> Work item
Provide the number of lines in the records that hold the string "super", without any other words.

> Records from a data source
============================================================

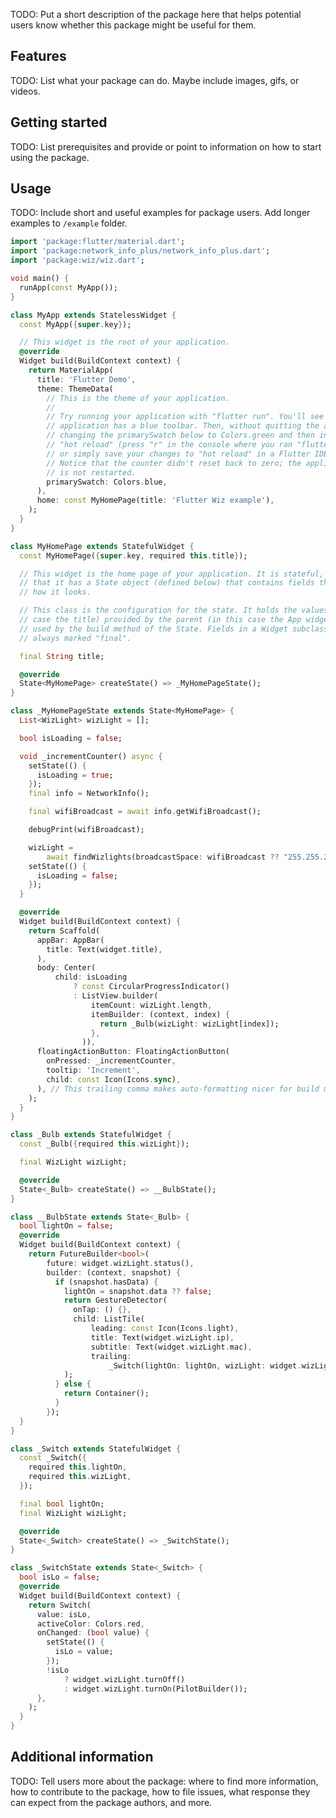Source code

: <!--
This README describes the package. If you publish this package to pub.dev,
this README's contents appear on the landing page for your package.

For information about how to write a good package README, see the guide for
[writing package pages](https://dart.dev/guides/libraries/writing-package-pages).

For general information about developing packages, see the Dart guide for
[creating packages](https://dart.dev/guides/libraries/create-library-packages)
and the Flutter guide for
[developing packages and plugins](https://flutter.dev/developing-packages).
-->

TODO: Put a short description of the package here that helps potential users
know whether this package might be useful for them.

## Features

TODO: List what your package can do. Maybe include images, gifs, or videos.

## Getting started

TODO: List prerequisites and provide or point to information on how to
start using the package.

## Usage

TODO: Include short and useful examples for package users. Add longer examples
to `/example` folder.

```dart
import 'package:flutter/material.dart';
import 'package:network_info_plus/network_info_plus.dart';
import 'package:wiz/wiz.dart';

void main() {
  runApp(const MyApp());
}

class MyApp extends StatelessWidget {
  const MyApp({super.key});

  // This widget is the root of your application.
  @override
  Widget build(BuildContext context) {
    return MaterialApp(
      title: 'Flutter Demo',
      theme: ThemeData(
        // This is the theme of your application.
        //
        // Try running your application with "flutter run". You'll see the
        // application has a blue toolbar. Then, without quitting the app, try
        // changing the primarySwatch below to Colors.green and then invoke
        // "hot reload" (press "r" in the console where you ran "flutter run",
        // or simply save your changes to "hot reload" in a Flutter IDE).
        // Notice that the counter didn't reset back to zero; the application
        // is not restarted.
        primarySwatch: Colors.blue,
      ),
      home: const MyHomePage(title: 'Flutter Wiz example'),
    );
  }
}

class MyHomePage extends StatefulWidget {
  const MyHomePage({super.key, required this.title});

  // This widget is the home page of your application. It is stateful, meaning
  // that it has a State object (defined below) that contains fields that affect
  // how it looks.

  // This class is the configuration for the state. It holds the values (in this
  // case the title) provided by the parent (in this case the App widget) and
  // used by the build method of the State. Fields in a Widget subclass are
  // always marked "final".

  final String title;

  @override
  State<MyHomePage> createState() => _MyHomePageState();
}

class _MyHomePageState extends State<MyHomePage> {
  List<WizLight> wizLight = [];

  bool isLoading = false;

  void _incrementCounter() async {
    setState(() {
      isLoading = true;
    });
    final info = NetworkInfo();

    final wifiBroadcast = await info.getWifiBroadcast();

    debugPrint(wifiBroadcast);

    wizLight =
        await findWizlights(broadcastSpace: wifiBroadcast ?? "255.255.255.255");
    setState(() {
      isLoading = false;
    });
  }

  @override
  Widget build(BuildContext context) {
    return Scaffold(
      appBar: AppBar(
        title: Text(widget.title),
      ),
      body: Center(
          child: isLoading
              ? const CircularProgressIndicator()
              : ListView.builder(
                  itemCount: wizLight.length,
                  itemBuilder: (context, index) {
                    return _Bulb(wizLight: wizLight[index]);
                  },
                )),
      floatingActionButton: FloatingActionButton(
        onPressed: _incrementCounter,
        tooltip: 'Increment',
        child: const Icon(Icons.sync),
      ), // This trailing comma makes auto-formatting nicer for build methods.
    );
  }
}

class _Bulb extends StatefulWidget {
  const _Bulb({required this.wizLight});

  final WizLight wizLight;

  @override
  State<_Bulb> createState() => __BulbState();
}

class __BulbState extends State<_Bulb> {
  bool lightOn = false;
  @override
  Widget build(BuildContext context) {
    return FutureBuilder<bool>(
        future: widget.wizLight.status(),
        builder: (context, snapshot) {
          if (snapshot.hasData) {
            lightOn = snapshot.data ?? false;
            return GestureDetector(
              onTap: () {},
              child: ListTile(
                  leading: const Icon(Icons.light),
                  title: Text(widget.wizLight.ip),
                  subtitle: Text(widget.wizLight.mac),
                  trailing:
                      _Switch(lightOn: lightOn, wizLight: widget.wizLight)),
            );
          } else {
            return Container();
          }
        });
  }
}

class _Switch extends StatefulWidget {
  const _Switch({
    required this.lightOn,
    required this.wizLight,
  });

  final bool lightOn;
  final WizLight wizLight;

  @override
  State<_Switch> createState() => _SwitchState();
}

class _SwitchState extends State<_Switch> {
  bool isLo = false;
  @override
  Widget build(BuildContext context) {
    return Switch(
      value: isLo,
      activeColor: Colors.red,
      onChanged: (bool value) {
        setState(() {
          isLo = value;
        });
        !isLo
            ? widget.wizLight.turnOff()
            : widget.wizLight.turnOn(PilotBuilder());
      },
    );
  }
}

```

## Additional information

TODO: Tell users more about the package: where to find more information, how to
contribute to the package, how to file issues, what response they can expect
from the package authors, and more.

============================================================

> Response area
2